REQUIREMENT – Nothing but the lines from the start of the entries through the line holding "## Defined in" is to be repeated, exactly and with pictures excluded.

RECORD EXCERPTS –
- - - - - - -

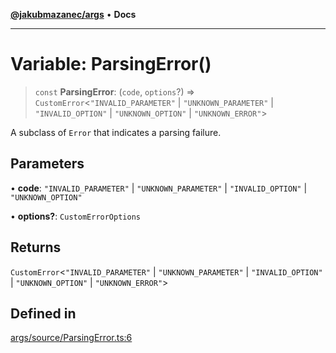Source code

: [**@jakubmazanec/args**](../README.md) • **Docs**

---

# Variable: ParsingError()

> `const` **ParsingError**: (`code`, `options`?) => `CustomError`\<`"INVALID_PARAMETER"` \|
> `"UNKNOWN_PARAMETER"` \| `"INVALID_OPTION"` \| `"UNKNOWN_OPTION"` \| `"UNKNOWN_ERROR"`\>

A subclass of `Error` that indicates a parsing failure.

## Parameters

• **code**: `"INVALID_PARAMETER"` \| `"UNKNOWN_PARAMETER"` \| `"INVALID_OPTION"` \|
`"UNKNOWN_OPTION"`

• **options?**: `CustomErrorOptions`

## Returns

`CustomError`\<`"INVALID_PARAMETER"` \| `"UNKNOWN_PARAMETER"` \| `"INVALID_OPTION"` \|
`"UNKNOWN_OPTION"` \| `"UNKNOWN_ERROR"`\>

## Defined in

[args/source/ParsingError.ts:6](https://github.com/jakubmazanec/tools/blob/053e1fea9cfce27a70a78b00a30cdd281cb0a72b/packages/args/source/ParsingError.ts#L6)

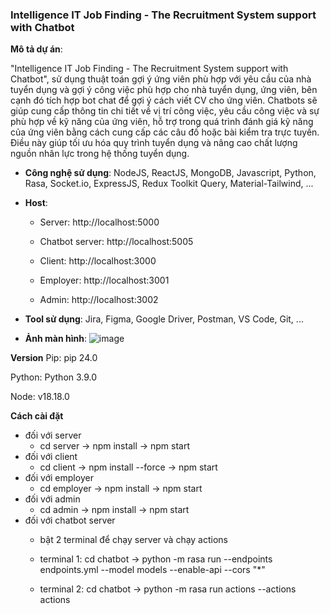 ### Intelligence IT Job Finding - The Recruitment System support with Chatbot

**Mô tả dự án**:  

"Intelligence IT Job Finding - The Recruitment System support with Chatbot", sử dụng thuật toán gợi ý ứng viên phù hợp với yêu cầu của nhà tuyển dụng và gợi ý công việc phù hợp cho nhà tuyển dụng, ứng viên, bên cạnh đó tích hợp bot chat để gợi ý cách viết CV cho ứng viên. Chatbots sẽ giúp cung cấp thông tin chi tiết về vị trí công việc, yêu cầu công việc và sự phù hợp về kỹ năng của ứng viên, hỗ trợ trong quá trình đánh giá kỹ năng của ứng viên bằng cách cung cấp các câu đố hoặc bài kiểm tra trực tuyến. Điều này giúp tối ưu hóa quy trình tuyển dụng và nâng cao chất lượng nguồn nhân lực trong hệ thống tuyển dụng.

  - **Công nghệ sử dụng**: NodeJS, ReactJS, MongoDB, Javascript, Python, Rasa, Socket.io, ExpressJS, Redux Toolkit Query, Material-Tailwind, ...
  
  - **Host**:

    + Server:         http://localhost:5000

    + Chatbot server: http://localhost:5005

    + Client:         http://localhost:3000

    + Employer:       http://localhost:3001

    + Admin:          http://localhost:3002
  
  - **Tool sử dụng**: Jira, Figma, Google Driver, Postman, VS Code, Git, ...
  
  - **Ảnh màn hình**: 
  ![image](https://github.com/dataiti/CMUSE450-Capstone1-Smart-Recruitment-System/assets/104474689/795579f9-d77b-4b19-937e-b112e757bebc)

**Version**
Pip:    pip 24.0

Python: Python 3.9.0

Node:   v18.18.0

**Cách cài đặt**

  - đối với server
    + cd server -> npm install -> npm start 
  - đối với client
    + cd client -> npm install --force -> npm start
  - đối với employer
    + cd employer -> npm install -> npm start
  - đối với admin
    + cd admin -> npm install -> npm start
  - đối với chatbot server
    + bật 2 terminal để chạy server và chạy actions
  
    + terminal 1: cd chatbot -> python -m rasa run --endpoints endpoints.yml --model models --enable-api --cors "*"
  
    + terminal 2: cd chatbot -> python -m rasa run actions --actions actions
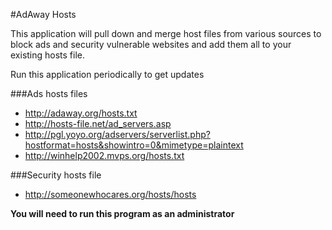 #AdAway Hosts

This application will pull down and merge host files from various sources to block ads and security vulnerable websites and add them all to your existing hosts file.

Run this application periodically to get updates

###Ads hosts files

- http://adaway.org/hosts.txt
- http://hosts-file.net/ad_servers.asp
- http://pgl.yoyo.org/adservers/serverlist.php?hostformat=hosts&showintro=0&mimetype=plaintext
- http://winhelp2002.mvps.org/hosts.txt

###Security hosts file

- http://someonewhocares.org/hosts/hosts

**You will need to run this program as an administrator**

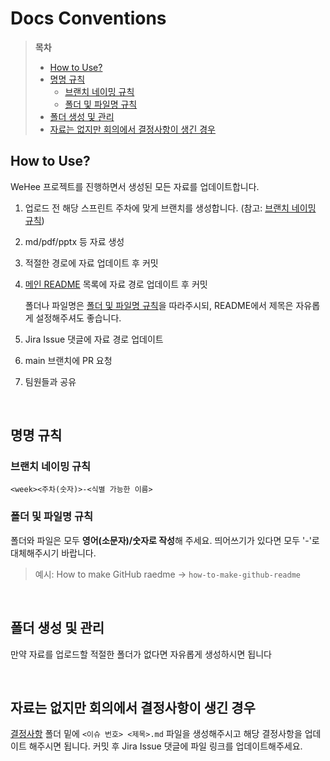 # Docs Conventions

> **목차**
>
> - [How to Use?](#how-to-use)
> - [명명 규칙](#명명-규칙)
>   - [브랜치 네이밍 규칙](#브랜치-네이밍-규칙)
>   - [폴더 및 파일명 규칙](#폴더-및-파일명-규칙)
> - [폴더 생성 및 관리](#폴더-생성-및-관리)
> - [자료는 없지만 회의에서 결정사항이 생긴 경우](#자료는-없지만-회의에서-결정사항이-생긴-경우)

## How to Use?

WeHee 프로젝트를 진행하면서 생성된 모든 자료를 업데이트합니다.

1. 업로드 전 해당 스프린트 주차에 맞게 브랜치를 생성합니다. (참고: [브랜치 네이밍 규칙](#스프린트-브랜치-규칙))

2. md/pdf/pptx 등 자료 생성

3. 적절한 경로에 자료 업데이트 후 커밋

4. [메인 README](../../README.md) 목록에 자료 경로 업데이트 후 커밋

   폴더나 파일명은 [폴더 및 파일명 규칙](#폴더-및-파일명-규칙)을 따라주시되, README에서 제목은 자유롭게 설정해주셔도 좋습니다. 

5. Jira Issue 댓글에 자료 경로 업데이트

6. main 브랜치에 PR 요청

7. 팀원들과 공유

<br>

## 명명 규칙

### 브랜치 네이밍 규칙
​	`<week><주차(숫자)>-<식별 가능한 이름>`

### 폴더 및 파일명 규칙

폴더와 파일은 모두 **영어(소문자)/숫자로 작성**해 주세요. 띄어쓰기가 있다면 모두 '-'로 대체해주시기 바랍니다.

> 예시: How to make GitHub raedme → `how-to-make-github-readme`

<br>

## 폴더 생성 및 관리

만약 자료를 업로드할 적절한 폴더가 없다면 자유롭게 생성하시면 됩니다

<br>

## 자료는 없지만 회의에서 결정사항이 생긴 경우

[결정사항](decisions/README.md) 폴더 밑에 `<이슈 번호> <제목>.md` 파일을 생성해주시고 해당 결정사항을 업데이트 해주시면 됩니다. 커밋 후 Jira Issue 댓글에 파일 링크를 업데이트해주세요.
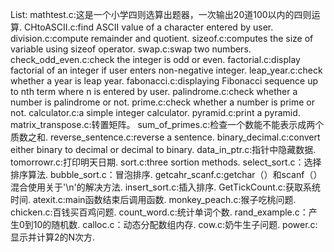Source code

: List:
mathtest.c:这是一个小学四则选算出题器，一次输出20道100以内的四则运算.
CHtoASCII.c:find ASCII value of a character entered by user.
division.c:compute remainder and quotient.
sizeof.c:computes the size of variable using sizeof operator.
swap.c:swap two numbers.
check_odd_even.c:check the integer is odd or even.
factorial.c:display factorial of an integer if user enters non-negative integer.
leap_year.c:check whether a year is leap year.
fabonacci.c:displaying Fibonacci sequence up to nth term where n is entered by user.
palindrome.c:check whether a number is palindrome or not.
prime.c:check whether a number is prime or not.
calculator.c:a simple integer calculator.
pyramid.c:print a pyramid.
matrix_transpose.c:转置矩阵。
sum_of_primes.c:检查一个数能不能表示成两个质数之和.
reverse_sentence.c:reverse a sentence.
binary_decimal.c:convert either binary to decimal or decimal to binary.
data_in_ptr.c:指针中隐藏数据.
tomorrowr.c:打印明天日期.
sort.c:three sortion methods. 
select_sort.c：选择排序算法.
bubble_sort.c：冒泡排序.
getcahr_scanf.c:getchar（）和scanf（）混合使用关于'\n'的解决方法.
insert_sort.c:插入排序.
GetTickCount.c:获取系统时间.
atexit.c:main函数结束后调用函数.
monkey_peach.c:猴子吃桃问题.
chicken.c:百钱买百鸡问题.
count_word.c:统计单词个数.
rand_example.c：产生0到10的随机数.
calloc.c：动态分配数组内存.
cow.c:奶牛生子问题.
power.c:显示并计算2的N次方.
  
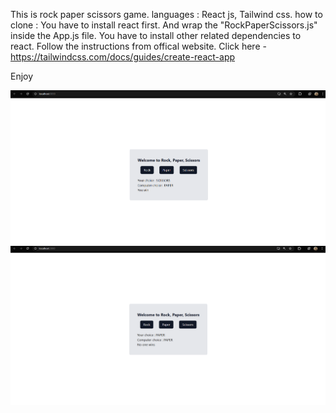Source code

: This is rock paper scissors game.
languages : React js, Tailwind css.
how to clone : 
You have to install react first. And wrap the "RockPaperScissors.js" inside the App.js file.
You have to install other related dependencies to react. Follow the instructions from offical website.
Click here - https://tailwindcss.com/docs/guides/create-react-app

Enjoy

![Alt Text](rock-paper-scissors-game-preview.png)
![Alt Text](rock-paper-scissors-preview-1.png)
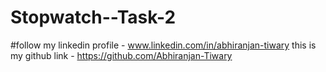 # Stopwatch--Task-2
#follow my linkedin profile - www.linkedin.com/in/abhiranjan-tiwary
this is my github link - https://github.com/Abhiranjan-Tiwary

 
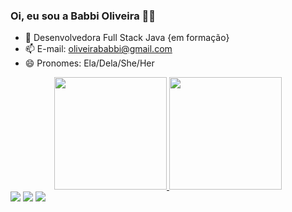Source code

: ### Oi, eu sou a Babbi Oliveira 🏳️‍🌈 



- 🌱 Desenvolvedora Full Stack Java {em formação}
- 📫 E-mail: oliveirababbi@gmail.com
- 😄 Pronomes: Ela/Dela/She/Her

<div align="center">
  <a href="https://github.com/oliveirababbi">
  <img height="180em" src="https://github-readme-stats.vercel.app/api?username=oliveirababbi&show_icons=true&theme=gruvbox&include_all_commits=true&count_private=true"/>
  <img height="180em" src="https://github-readme-stats.vercel.app/api/top-langs/?username=oliveirababbi&layout=compact&langs_count=7&theme=gruvbox"/>
</div>
  
<div> 
  <a href="https://instagram.com/oliveirababbi" target="_blank"><img src="https://img.shields.io/badge/-Instagram-%23E4405F?style=for-the-badge&logo=instagram&logoColor=white" target="_blank"></a>
  <a href = "mailto:oliveirababbi@gmail.com"><img src="https://img.shields.io/badge/Gmail-D14836?style=for-the-badge&logo=gmail&logoColor=white" target="_blank"></a>
  <a href="https://www.linkedin.com/in/babboliveira" target="_blank"><img src="https://img.shields.io/badge/-LinkedIn-%230077B5?style=for-the-badge&logo=linkedin&logoColor=white" target="_blank"></a> 
 
</div>
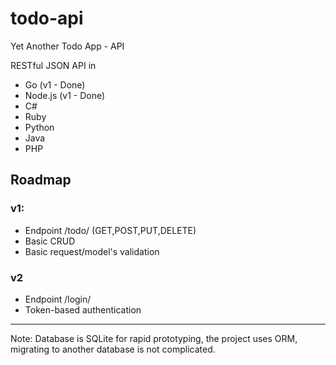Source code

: # todo-api
Yet Another Todo App - API

RESTful JSON API in

* Go (v1 - Done)
* Node.js (v1 - Done)
* C#
* Ruby
* Python
* Java
* PHP

## Roadmap

### v1:

* Endpoint /todo/ (GET,POST,PUT,DELETE)
* Basic CRUD
* Basic request/model's validation

### v2

* Endpoint /login/
* Token-based authentication

***

Note: Database is SQLite for rapid prototyping, the project uses ORM, migrating to another database is not complicated.
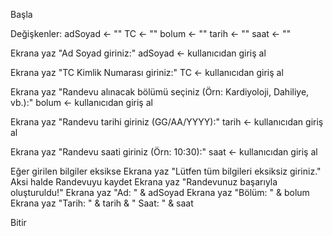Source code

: Başla

Değişkenler:
    adSoyad ← ""
    TC ← ""
    bolum ← ""
    tarih ← ""
    saat ← ""

Ekrana yaz "Ad Soyad giriniz:"
adSoyad ← kullanıcıdan giriş al

Ekrana yaz "TC Kimlik Numarası giriniz:"
TC ← kullanıcıdan giriş al

Ekrana yaz "Randevu alınacak bölümü seçiniz (Örn: Kardiyoloji, Dahiliye, vb.):"
bolum ← kullanıcıdan giriş al

Ekrana yaz "Randevu tarihi giriniz (GG/AA/YYYY):"
tarih ← kullanıcıdan giriş al

Ekrana yaz "Randevu saati giriniz (Örn: 10:30):"
saat ← kullanıcıdan giriş al

Eğer girilen bilgiler eksikse
    Ekrana yaz "Lütfen tüm bilgileri eksiksiz giriniz."
Aksi halde
    Randevuyu kaydet
    Ekrana yaz "Randevunuz başarıyla oluşturuldu!"
    Ekrana yaz "Ad: " & adSoyad
    Ekrana yaz "Bölüm: " & bolum
    Ekrana yaz "Tarih: " & tarih & " Saat: " & saat

Bitir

- - - - - - -

SOLUTION TO THIS EXERCISE –
Source code

: [**@jakubmazanec/args**](../README.md) • **Docs**

---

# Variable: ParsingError()

> `const` **ParsingError**: (`code`, `options`?) => `CustomError`\<`"INVALID_PARAMETER"` \|
> `"UNKNOWN_PARAMETER"` \| `"INVALID_OPTION"` \| `"UNKNOWN_OPTION"` \| `"UNKNOWN_ERROR"`\>

A subclass of `Error` that indicates a parsing failure.

## Parameters

• **code**: `"INVALID_PARAMETER"` \| `"UNKNOWN_PARAMETER"` \| `"INVALID_OPTION"` \|
`"UNKNOWN_OPTION"`

• **options?**: `CustomErrorOptions`

## Returns

`CustomError`\<`"INVALID_PARAMETER"` \| `"UNKNOWN_PARAMETER"` \| `"INVALID_OPTION"` \|
`"UNKNOWN_OPTION"` \| `"UNKNOWN_ERROR"`\>

## Defined in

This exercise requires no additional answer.